About 20 people gathered in Duncan Plaza on Thursday for a protest called by socialist organization Worker's Voice Newspaper to show their opposition to the siege on the U.S. State Capitol by Trump supporters and political extremists.
“We may be in small numbers, but we cannot leave the arena at a stage of explaining and talking and preparing and organizing to the likes of Pence, McConnell and everyone who allowed the Trump racist white supremacist administration to prevail for four years and make out like they’re some kind of heroes now,” organizer Gabrielle Gemma said, referring to the vice president and senate majority leader turning against President Donald Trump after he gave a speech that incited his supporters to storm the Capitol.
Gemma and others in the group took turns on the microphone to not only oppose Wednesday’s events but to oppose fascism and capitalism. They stood just feet away from the stone monument base that once held the bust of slave owner John McDonough, namesake of some New Orleans schools because of donations he made to public education before his death.
On June 14, 2020, protesters in support of the Black Lives Matter movement toppled the bust with rope and transported it to the edge of Mississippi River, where they dumped it. This happened just days after New Orleans Police Department officers used tear gas and foam and rubber bullets against protesters on the Crescent City Connection bridge.
“The police force would do that to us, and I have no doubt that people would be dead if that were BLM protesters that went to break into the Capitol Building,” organizer Caleb Wassell said to the crowd.
On Thursday it was confirmed that a woman, Ashli Babbett, died after a Capitol Police officer shot her in the neck as she climbed through broken glass to enter the Capitol. A different officer, Brian Sicknick, died Thursday night from injuries related to the confrontation. A Georgia woman, a Pennsylvania man and an Alabama man also died of “medical emergencies” during the riot.

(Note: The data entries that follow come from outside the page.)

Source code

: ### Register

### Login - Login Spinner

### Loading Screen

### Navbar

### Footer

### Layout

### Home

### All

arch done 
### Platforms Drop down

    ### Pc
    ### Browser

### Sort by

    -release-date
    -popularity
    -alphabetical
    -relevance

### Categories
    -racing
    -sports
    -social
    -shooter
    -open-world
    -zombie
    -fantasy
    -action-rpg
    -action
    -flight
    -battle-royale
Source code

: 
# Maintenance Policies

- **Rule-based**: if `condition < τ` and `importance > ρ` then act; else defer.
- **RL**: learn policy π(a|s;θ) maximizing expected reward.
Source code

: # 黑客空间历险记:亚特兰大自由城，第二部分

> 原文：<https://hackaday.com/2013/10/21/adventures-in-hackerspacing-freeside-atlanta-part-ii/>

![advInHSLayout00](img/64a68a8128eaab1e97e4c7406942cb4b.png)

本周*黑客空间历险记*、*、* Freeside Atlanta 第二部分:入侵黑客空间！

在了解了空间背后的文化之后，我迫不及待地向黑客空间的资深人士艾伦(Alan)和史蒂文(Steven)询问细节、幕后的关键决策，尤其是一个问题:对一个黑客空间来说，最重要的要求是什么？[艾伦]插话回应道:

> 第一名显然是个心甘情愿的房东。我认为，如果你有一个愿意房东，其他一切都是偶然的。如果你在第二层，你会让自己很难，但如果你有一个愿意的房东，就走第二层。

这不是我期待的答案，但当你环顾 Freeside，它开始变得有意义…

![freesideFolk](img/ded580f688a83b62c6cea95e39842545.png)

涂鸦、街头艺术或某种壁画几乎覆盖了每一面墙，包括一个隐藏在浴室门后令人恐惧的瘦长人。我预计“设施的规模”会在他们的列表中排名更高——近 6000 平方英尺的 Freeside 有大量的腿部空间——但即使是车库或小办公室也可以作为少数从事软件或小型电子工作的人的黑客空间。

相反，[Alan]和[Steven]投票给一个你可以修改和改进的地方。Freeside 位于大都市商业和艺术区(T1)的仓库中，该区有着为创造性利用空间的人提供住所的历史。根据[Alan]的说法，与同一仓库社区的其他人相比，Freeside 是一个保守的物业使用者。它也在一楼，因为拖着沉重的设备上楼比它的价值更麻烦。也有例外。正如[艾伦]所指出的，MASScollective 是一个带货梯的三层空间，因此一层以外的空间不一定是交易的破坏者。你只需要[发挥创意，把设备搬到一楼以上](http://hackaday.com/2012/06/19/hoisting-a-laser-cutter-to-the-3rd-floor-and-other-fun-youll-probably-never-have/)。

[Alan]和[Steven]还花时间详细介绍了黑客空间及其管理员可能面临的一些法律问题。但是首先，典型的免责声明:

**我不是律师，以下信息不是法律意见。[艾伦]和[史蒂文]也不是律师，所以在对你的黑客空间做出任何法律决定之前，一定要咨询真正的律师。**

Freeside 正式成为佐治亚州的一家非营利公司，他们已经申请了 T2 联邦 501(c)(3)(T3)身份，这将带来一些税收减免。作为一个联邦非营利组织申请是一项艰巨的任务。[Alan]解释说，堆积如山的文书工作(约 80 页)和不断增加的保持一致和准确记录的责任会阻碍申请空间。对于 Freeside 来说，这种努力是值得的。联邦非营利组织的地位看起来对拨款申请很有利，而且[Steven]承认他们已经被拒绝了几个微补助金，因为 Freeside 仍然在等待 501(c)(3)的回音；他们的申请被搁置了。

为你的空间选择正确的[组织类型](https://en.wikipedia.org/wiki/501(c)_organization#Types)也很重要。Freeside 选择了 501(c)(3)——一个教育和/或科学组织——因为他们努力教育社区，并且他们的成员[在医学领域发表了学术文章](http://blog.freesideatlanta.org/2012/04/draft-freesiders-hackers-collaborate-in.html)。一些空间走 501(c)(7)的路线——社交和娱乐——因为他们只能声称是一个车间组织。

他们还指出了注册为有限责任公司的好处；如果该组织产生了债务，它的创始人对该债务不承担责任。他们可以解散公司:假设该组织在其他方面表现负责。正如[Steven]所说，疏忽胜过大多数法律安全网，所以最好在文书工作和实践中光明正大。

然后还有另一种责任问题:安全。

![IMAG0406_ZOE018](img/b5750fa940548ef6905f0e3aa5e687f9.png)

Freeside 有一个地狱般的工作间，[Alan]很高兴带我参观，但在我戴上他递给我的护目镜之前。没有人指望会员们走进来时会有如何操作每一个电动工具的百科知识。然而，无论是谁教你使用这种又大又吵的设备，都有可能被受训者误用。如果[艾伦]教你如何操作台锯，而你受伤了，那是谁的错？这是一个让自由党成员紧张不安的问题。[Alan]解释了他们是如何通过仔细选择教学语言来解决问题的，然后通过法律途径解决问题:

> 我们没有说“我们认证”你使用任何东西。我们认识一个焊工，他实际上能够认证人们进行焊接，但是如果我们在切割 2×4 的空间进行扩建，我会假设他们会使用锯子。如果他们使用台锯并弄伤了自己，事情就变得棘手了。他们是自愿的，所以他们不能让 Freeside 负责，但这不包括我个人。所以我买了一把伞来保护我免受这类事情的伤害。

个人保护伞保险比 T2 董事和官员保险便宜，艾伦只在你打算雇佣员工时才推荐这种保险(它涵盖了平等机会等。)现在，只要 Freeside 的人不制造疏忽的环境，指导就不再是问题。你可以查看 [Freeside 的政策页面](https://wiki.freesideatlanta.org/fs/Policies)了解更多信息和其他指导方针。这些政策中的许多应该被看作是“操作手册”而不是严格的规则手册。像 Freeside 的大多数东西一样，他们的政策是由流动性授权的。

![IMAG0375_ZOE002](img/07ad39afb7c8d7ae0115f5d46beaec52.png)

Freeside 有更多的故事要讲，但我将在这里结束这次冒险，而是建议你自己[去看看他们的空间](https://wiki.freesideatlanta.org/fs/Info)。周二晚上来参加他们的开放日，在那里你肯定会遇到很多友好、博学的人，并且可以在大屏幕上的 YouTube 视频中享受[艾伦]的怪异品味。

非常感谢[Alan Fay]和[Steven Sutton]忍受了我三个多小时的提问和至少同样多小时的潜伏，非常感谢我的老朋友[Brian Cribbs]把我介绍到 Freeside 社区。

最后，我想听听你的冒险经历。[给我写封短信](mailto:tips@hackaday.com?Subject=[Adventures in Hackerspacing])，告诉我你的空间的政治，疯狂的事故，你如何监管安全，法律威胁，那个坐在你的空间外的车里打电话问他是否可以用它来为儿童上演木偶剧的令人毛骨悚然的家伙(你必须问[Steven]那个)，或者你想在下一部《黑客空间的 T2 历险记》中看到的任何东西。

Capitol Police arrested dozens of participants in the incursion. Forty people were charged in D.C. Superior Court with unlawful entry of public property.
Wassell was one of two people who were arrested last June in connection to the toppling of the McDonough statue. Wassell has been charged with felony theft and is awaiting trial and is seeking the charge
“People's action on June 14, which was a peaceful procession through the French Quarter, to drop a symbol of hate into the Mississippi River as a ritual for healing, was absolutely the will of the people and 200 people acted to make something happen that day,” said Wassell, who is seeking to have the felony charge dropped.
Although protesters focused on the event at the Capitol on Wednesday, speakers denounced capitalism and funding for the military, noting the nearly $800 billion recently granted to the Pentagon. Gemma urged comrades to avoid complacency as Biden enters the White House.
“I always remind people, ‘Remember the escalation of the Vietnam War was under Johnson, the Democrats. Remember that the incarceration of Japanese people was done by Franklin Delano Roosevelt. Remember how many wars, invasions, drone bombings took place under the Obama administration,” Gemma said.
Another protester urged his comrades to purchase body armor and make peace with loved ones as the country remains divided.